The kybernetes eyed Scipio. ‘Perhaps you have now seen all that you need to see. Even Polybius knows little of this, as my knowledge of these plans came since I last saw him in person, and I could not trust others to tell him. But now you have seen enough with your own eyes to trust that what I say is true.’
Scipio paused for a moment, his eyes narrowed, and then shook his head. ‘You have told us of the strategic threat. But we came here also to evaluate the tactical challenge of an assault on Carthage. I need to see the soldiers, their equipment, the fortifications, the new war harbour. Without that intelligence, we will be severely hampered. And I cannot yet use the strategic threat as an argument in Rome. If what you say is true, there are too many in the Senate implicated against us, names that I can guess, and to suggest in public that they are treacherous to Rome without clear evidence of Carthaginian military build-up would destroy my case and probably my life. It’s the detailed evidence for war preparation that will win the day. After that, I will ponder what you have told me and decide how that will shape my own strategy after the army I lead here is victorious, if they give me the consulship.’

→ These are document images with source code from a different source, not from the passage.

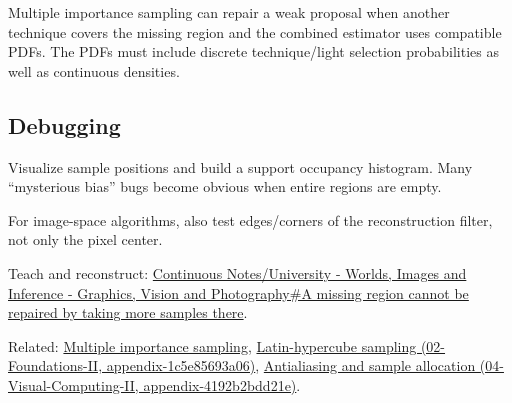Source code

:Multiple importance sampling can repair a weak proposal when another technique covers the missing region and the combined estimator uses compatible PDFs. The PDFs must include discrete technique/light selection probabilities as well as continuous densities.

\subsection{Debugging}\label{appendix-10308c3d753e-debugging}

Visualize sample positions and build a support occupancy histogram. Many ``mysterious bias'' bugs become obvious when entire regions are empty.

For image-space algorithms, also test edges/corners of the reconstruction filter, not only the pixel center.

Teach and reconstruct: \hyperref[03-visual-computing-i-ch007-a-missing-region-cannot-be-repaired-by-taking-more-samples-there]{Continuous Notes/University - Worlds, Images and Inference - Graphics, Vision and Photography\#A missing region cannot be repaired by taking more samples there}.

Related: \hyperref[appendix-ca8898faf1a6]{Multiple importance sampling}, \href{../02-Foundations-II/main.pdf\#nameddest=appendix-1c5e85693a06}{Latin-hypercube sampling (02-Foundations-II, appendix-1c5e85693a06)}, \href{../04-Visual-Computing-II/main.pdf\#nameddest=appendix-4192b2bdd21e}{Antialiasing and sample allocation (04-Visual-Computing-II, appendix-4192b2bdd21e)}.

The kybernetes waved at someone, and they could see that the messenger they had sent with their seal was returning from the customs house. ‘Good,’ the captain said. ‘There are no guards returning with him, so we will be let through.’ He turned to Scipio, and spoke intensely. ‘I’m glad you’re confident. But I’ll speak my mind. From what I’ve seen of the Roman forces so far here in Africa, those helping Masinissa’s army, I’m not so sure. You’ve got a lot of work to do, Scipio Aemilianus. Perhaps the name of your father and of the great Scipio Africanus will carry the weight of history forward. Meanwhile, remember that for today you are a mere merchant, and you must play your part with caution. You must be on the alert.’
15
The guards at the entrance from the outer harbour through the city wall were typically Carthaginian in appearance: dark-skinned, swarthy men with curly black hair and beards, the descendants of Phoenician forefathers who had left their homeland in the east Mediterranean centuries before to escape the turmoil that followed the Trojan War, founding Carthage not much before the Trojan prince Aeneas had first alighted on the coast of Italy and set eyes on the site of Rome some six hundred years ago. The two guards closest to Fabius carried long thrusting spears with butt tips of bronze so they would not rust when rammed into damp ground, as well as curved Greek-style kopis slashing swords: fearsome-looking weapons with the edged blade on the inside, yet less effective in a close-quarter melee than the straight-bladed Roman thrusting sword. Instead of metal armour they wore the distinctive Carthaginian hardened linen corselet, not thick enough to deflect a determined thrust yet with a white exterior and lighter weight that made it better suited to the African sun than Roman metal armour.